▸ **PROBLEM TO SOLVE**
Set the data below down again, exactly, with every picture left out.
════════
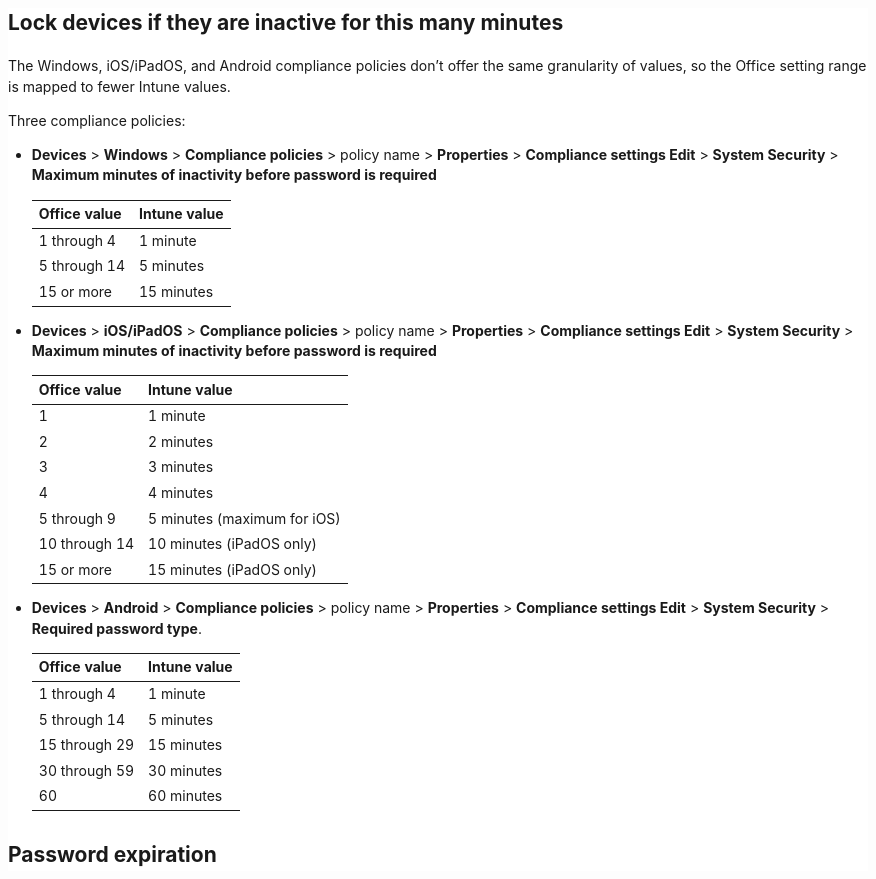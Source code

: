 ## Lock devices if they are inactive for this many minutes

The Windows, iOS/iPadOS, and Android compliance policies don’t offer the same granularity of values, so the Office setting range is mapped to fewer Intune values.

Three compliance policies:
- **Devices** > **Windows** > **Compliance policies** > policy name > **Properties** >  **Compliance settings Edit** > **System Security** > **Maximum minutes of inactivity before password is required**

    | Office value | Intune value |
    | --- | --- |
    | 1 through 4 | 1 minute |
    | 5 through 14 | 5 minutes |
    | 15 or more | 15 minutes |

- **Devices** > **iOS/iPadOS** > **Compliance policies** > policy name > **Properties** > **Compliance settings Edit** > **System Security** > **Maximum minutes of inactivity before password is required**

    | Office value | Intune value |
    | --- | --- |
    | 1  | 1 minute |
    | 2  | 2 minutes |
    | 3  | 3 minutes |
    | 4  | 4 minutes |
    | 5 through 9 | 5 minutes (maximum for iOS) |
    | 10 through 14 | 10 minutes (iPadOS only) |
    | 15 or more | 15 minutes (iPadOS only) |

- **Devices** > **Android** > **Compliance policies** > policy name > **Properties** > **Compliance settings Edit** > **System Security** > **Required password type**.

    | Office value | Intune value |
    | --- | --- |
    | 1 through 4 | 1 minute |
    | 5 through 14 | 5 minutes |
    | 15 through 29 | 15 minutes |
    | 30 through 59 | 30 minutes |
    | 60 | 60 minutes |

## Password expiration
════════
▸ **RESULT OF THIS EXERCISE**
Source code

: ## Lock devices if they are inactive for this many minutes

The Windows, iOS/iPadOS, and Android compliance policies don’t offer the same granularity of values, so the Office setting range is mapped to fewer Intune values.

Three compliance policies:
- **Devices** > **Windows** > **Compliance policies** > policy name > **Properties** >  **Compliance settings Edit** > **System Security** > **Maximum minutes of inactivity before password is required**

    | Office value | Intune value |
    | --- | --- |
    | 1 through 4 | 1 minute |
    | 5 through 14 | 5 minutes |
    | 15 or more | 15 minutes |

- **Devices** > **iOS/iPadOS** > **Compliance policies** > policy name > **Properties** > **Compliance settings Edit** > **System Security** > **Maximum minutes of inactivity before password is required**

    | Office value | Intune value |
    | --- | --- |
    | 1  | 1 minute |
    | 2  | 2 minutes |
    | 3  | 3 minutes |
    | 4  | 4 minutes |
    | 5 through 9 | 5 minutes (maximum for iOS) |
    | 10 through 14 | 10 minutes (iPadOS only) |
    | 15 or more | 15 minutes (iPadOS only) |

- **Devices** > **Android** > **Compliance policies** > policy name > **Properties** > **Compliance settings Edit** > **System Security** > **Required password type**.

    | Office value | Intune value |
    | --- | --- |
    | 1 through 4 | 1 minute |
    | 5 through 14 | 5 minutes |
    | 15 through 29 | 15 minutes |
    | 30 through 59 | 30 minutes |
    | 60 | 60 minutes |

## Password expiration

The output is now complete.